== Provided information ==

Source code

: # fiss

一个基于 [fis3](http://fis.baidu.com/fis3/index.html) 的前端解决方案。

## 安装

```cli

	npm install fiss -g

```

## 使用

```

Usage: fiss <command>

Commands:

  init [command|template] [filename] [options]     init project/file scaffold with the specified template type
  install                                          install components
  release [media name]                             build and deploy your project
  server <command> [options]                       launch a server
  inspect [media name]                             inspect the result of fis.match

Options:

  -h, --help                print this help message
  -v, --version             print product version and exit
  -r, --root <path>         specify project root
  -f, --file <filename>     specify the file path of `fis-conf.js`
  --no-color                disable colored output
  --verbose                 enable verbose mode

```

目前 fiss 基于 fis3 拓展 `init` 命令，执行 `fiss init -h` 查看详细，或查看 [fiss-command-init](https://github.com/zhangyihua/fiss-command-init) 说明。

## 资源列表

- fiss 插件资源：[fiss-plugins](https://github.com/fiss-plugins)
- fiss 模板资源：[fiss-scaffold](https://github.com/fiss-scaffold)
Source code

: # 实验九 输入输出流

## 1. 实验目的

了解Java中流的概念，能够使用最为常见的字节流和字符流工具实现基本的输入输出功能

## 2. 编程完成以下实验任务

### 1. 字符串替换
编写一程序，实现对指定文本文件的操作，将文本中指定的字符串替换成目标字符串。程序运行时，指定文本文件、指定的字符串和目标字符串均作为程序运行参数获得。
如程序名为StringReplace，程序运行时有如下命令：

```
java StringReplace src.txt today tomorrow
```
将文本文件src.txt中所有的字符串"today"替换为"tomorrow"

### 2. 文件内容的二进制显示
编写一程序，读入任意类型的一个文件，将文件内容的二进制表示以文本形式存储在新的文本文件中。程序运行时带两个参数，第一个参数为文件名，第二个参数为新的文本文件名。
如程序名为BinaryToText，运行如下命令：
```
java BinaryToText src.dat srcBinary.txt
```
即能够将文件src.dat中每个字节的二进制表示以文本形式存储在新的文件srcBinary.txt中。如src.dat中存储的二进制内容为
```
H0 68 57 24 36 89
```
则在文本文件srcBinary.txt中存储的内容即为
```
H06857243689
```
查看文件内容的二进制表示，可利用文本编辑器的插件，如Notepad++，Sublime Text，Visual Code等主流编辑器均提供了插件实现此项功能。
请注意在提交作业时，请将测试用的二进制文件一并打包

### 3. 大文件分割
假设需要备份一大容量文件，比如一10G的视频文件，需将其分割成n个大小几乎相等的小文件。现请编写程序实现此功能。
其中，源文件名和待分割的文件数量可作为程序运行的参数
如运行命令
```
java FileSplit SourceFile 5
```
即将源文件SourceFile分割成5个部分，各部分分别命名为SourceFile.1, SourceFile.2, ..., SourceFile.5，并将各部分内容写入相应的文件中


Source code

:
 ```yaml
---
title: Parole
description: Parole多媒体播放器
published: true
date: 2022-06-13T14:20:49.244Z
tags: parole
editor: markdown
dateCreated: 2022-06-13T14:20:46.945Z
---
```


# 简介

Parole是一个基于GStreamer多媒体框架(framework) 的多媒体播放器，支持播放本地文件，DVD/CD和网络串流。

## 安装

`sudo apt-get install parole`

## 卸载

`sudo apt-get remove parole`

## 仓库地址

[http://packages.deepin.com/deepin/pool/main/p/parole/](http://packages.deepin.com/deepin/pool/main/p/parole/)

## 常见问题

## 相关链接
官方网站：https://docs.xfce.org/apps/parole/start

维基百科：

===

Work task:
Going down from the first line of the entries above, restate each line word for word until the line holding "### 2. 文件内容的二进制显示" is done.

Completed exercise:
Source code

: # fiss

一个基于 [fis3](http://fis.baidu.com/fis3/index.html) 的前端解决方案。

## 安装

```cli

	npm install fiss -g

```

## 使用

```

Usage: fiss <command>

Commands:

  init [command|template] [filename] [options]     init project/file scaffold with the specified template type
  install                                          install components
  release [media name]                             build and deploy your project
  server <command> [options]                       launch a server
  inspect [media name]                             inspect the result of fis.match

Options:

  -h, --help                print this help message
  -v, --version             print product version and exit
  -r, --root <path>         specify project root
  -f, --file <filename>     specify the file path of `fis-conf.js`
  --no-color                disable colored output
  --verbose                 enable verbose mode

```

目前 fiss 基于 fis3 拓展 `init` 命令，执行 `fiss init -h` 查看详细，或查看 [fiss-command-init](https://github.com/zhangyihua/fiss-command-init) 说明。

## 资源列表

- fiss 插件资源：[fiss-plugins](https://github.com/fiss-plugins)
- fiss 模板资源：[fiss-scaffold](https://github.com/fiss-scaffold)
Source code

: # 实验九 输入输出流

## 1. 实验目的

了解Java中流的概念，能够使用最为常见的字节流和字符流工具实现基本的输入输出功能

## 2. 编程完成以下实验任务

### 1. 字符串替换
编写一程序，实现对指定文本文件的操作，将文本中指定的字符串替换成目标字符串。程序运行时，指定文本文件、指定的字符串和目标字符串均作为程序运行参数获得。
如程序名为StringReplace，程序运行时有如下命令：

```
java StringReplace src.txt today tomorrow
```
将文本文件src.txt中所有的字符串"today"替换为"tomorrow"

### 2. 文件内容的二进制显示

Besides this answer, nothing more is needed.